Work order » Could you please return each line of the data that has the word "string"?

*** Opening of Supplied material ***

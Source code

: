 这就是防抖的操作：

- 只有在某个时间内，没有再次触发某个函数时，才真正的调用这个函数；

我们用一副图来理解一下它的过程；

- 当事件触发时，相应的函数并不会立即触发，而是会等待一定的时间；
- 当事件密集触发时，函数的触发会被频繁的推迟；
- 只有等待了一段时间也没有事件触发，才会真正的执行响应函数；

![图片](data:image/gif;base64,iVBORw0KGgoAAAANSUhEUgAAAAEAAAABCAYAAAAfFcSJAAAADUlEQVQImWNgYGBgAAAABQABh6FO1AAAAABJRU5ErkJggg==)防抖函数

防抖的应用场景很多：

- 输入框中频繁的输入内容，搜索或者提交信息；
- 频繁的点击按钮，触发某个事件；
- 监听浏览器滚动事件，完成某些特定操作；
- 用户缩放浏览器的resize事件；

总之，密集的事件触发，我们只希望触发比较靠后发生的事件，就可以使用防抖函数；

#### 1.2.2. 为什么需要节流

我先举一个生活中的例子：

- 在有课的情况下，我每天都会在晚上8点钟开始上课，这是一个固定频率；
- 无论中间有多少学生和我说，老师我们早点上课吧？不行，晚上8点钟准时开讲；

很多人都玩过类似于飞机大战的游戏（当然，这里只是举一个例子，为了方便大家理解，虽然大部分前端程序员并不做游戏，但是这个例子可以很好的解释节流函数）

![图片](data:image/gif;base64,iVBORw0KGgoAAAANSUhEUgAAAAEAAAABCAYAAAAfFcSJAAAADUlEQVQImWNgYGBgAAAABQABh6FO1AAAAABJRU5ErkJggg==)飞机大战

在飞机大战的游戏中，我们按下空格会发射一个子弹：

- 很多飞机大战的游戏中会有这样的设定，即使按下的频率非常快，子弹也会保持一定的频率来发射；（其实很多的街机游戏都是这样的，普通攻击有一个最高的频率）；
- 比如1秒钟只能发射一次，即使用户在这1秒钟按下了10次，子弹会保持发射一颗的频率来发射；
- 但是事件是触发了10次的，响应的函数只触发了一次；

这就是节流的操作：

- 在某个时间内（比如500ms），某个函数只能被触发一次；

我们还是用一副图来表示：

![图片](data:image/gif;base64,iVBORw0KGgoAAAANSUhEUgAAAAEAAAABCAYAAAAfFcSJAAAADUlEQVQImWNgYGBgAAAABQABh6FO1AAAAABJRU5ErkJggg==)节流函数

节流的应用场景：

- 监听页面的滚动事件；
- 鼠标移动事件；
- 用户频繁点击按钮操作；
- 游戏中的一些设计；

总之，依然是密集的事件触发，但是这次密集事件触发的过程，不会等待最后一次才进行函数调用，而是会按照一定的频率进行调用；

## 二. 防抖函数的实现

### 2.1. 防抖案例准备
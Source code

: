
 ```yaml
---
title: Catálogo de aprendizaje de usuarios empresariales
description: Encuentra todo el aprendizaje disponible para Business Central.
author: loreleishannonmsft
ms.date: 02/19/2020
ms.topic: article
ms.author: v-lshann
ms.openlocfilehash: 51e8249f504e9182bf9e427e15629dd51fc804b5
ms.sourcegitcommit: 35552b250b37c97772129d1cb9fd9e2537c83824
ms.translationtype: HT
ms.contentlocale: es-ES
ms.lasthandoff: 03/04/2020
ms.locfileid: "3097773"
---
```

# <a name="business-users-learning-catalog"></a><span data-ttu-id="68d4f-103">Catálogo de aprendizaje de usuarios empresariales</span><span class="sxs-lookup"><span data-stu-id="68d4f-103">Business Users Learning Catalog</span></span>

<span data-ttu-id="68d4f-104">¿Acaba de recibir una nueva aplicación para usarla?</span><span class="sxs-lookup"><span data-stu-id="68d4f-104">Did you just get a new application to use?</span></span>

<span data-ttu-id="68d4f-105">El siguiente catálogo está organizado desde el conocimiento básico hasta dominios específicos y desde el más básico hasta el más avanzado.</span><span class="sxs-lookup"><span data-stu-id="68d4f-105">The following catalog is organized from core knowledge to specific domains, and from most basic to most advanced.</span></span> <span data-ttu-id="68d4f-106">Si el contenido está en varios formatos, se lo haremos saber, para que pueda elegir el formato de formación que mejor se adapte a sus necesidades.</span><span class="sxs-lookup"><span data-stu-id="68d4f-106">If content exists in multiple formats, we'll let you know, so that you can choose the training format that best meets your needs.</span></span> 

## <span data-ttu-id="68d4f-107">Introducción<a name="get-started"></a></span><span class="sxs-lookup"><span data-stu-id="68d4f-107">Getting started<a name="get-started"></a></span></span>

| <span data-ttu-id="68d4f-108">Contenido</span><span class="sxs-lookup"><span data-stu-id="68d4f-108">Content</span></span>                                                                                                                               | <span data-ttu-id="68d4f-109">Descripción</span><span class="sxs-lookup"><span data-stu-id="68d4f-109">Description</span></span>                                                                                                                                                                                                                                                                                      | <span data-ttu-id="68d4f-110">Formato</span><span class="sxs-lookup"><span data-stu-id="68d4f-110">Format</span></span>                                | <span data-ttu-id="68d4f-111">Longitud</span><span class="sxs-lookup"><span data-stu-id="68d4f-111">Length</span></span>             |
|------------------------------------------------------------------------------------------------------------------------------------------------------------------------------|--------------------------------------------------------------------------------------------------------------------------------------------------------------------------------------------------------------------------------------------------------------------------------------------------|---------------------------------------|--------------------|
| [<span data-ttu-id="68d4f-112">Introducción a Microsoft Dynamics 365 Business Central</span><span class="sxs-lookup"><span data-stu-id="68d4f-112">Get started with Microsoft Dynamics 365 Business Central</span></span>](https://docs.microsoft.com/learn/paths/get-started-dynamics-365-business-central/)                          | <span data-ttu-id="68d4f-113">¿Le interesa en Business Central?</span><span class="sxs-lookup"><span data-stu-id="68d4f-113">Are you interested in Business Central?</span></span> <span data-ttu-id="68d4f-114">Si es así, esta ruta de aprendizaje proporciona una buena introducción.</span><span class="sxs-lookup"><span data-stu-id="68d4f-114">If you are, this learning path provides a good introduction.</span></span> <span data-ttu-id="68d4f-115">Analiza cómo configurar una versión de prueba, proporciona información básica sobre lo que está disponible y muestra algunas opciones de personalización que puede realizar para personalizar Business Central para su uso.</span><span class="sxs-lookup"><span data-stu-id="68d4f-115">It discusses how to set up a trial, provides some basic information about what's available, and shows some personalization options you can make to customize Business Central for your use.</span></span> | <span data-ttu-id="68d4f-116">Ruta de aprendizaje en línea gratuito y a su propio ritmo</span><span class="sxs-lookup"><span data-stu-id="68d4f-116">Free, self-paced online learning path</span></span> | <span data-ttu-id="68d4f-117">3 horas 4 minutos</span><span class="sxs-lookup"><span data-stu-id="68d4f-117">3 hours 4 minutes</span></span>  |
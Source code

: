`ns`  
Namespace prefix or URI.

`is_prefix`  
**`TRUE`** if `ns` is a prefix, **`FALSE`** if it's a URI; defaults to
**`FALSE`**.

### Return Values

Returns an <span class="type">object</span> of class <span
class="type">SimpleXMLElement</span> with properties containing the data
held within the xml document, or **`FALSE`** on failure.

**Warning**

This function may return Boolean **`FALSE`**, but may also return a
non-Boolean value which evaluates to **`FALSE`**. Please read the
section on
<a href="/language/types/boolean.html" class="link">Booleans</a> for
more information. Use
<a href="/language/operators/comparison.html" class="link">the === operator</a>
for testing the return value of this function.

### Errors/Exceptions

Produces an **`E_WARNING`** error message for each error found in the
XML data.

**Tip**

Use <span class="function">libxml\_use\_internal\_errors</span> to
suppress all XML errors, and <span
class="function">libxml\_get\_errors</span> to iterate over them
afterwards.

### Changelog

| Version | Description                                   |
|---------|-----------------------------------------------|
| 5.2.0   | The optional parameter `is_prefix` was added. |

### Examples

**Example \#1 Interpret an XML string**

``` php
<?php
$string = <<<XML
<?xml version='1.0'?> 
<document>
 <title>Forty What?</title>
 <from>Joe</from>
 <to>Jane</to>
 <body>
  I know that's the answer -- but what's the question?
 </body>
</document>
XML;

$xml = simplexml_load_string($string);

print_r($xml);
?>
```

*** Close of Supplied material ***

Result below »
**Example \#1 Interpret an XML string**
$string = <<<XML
$xml = simplexml_load_string($string);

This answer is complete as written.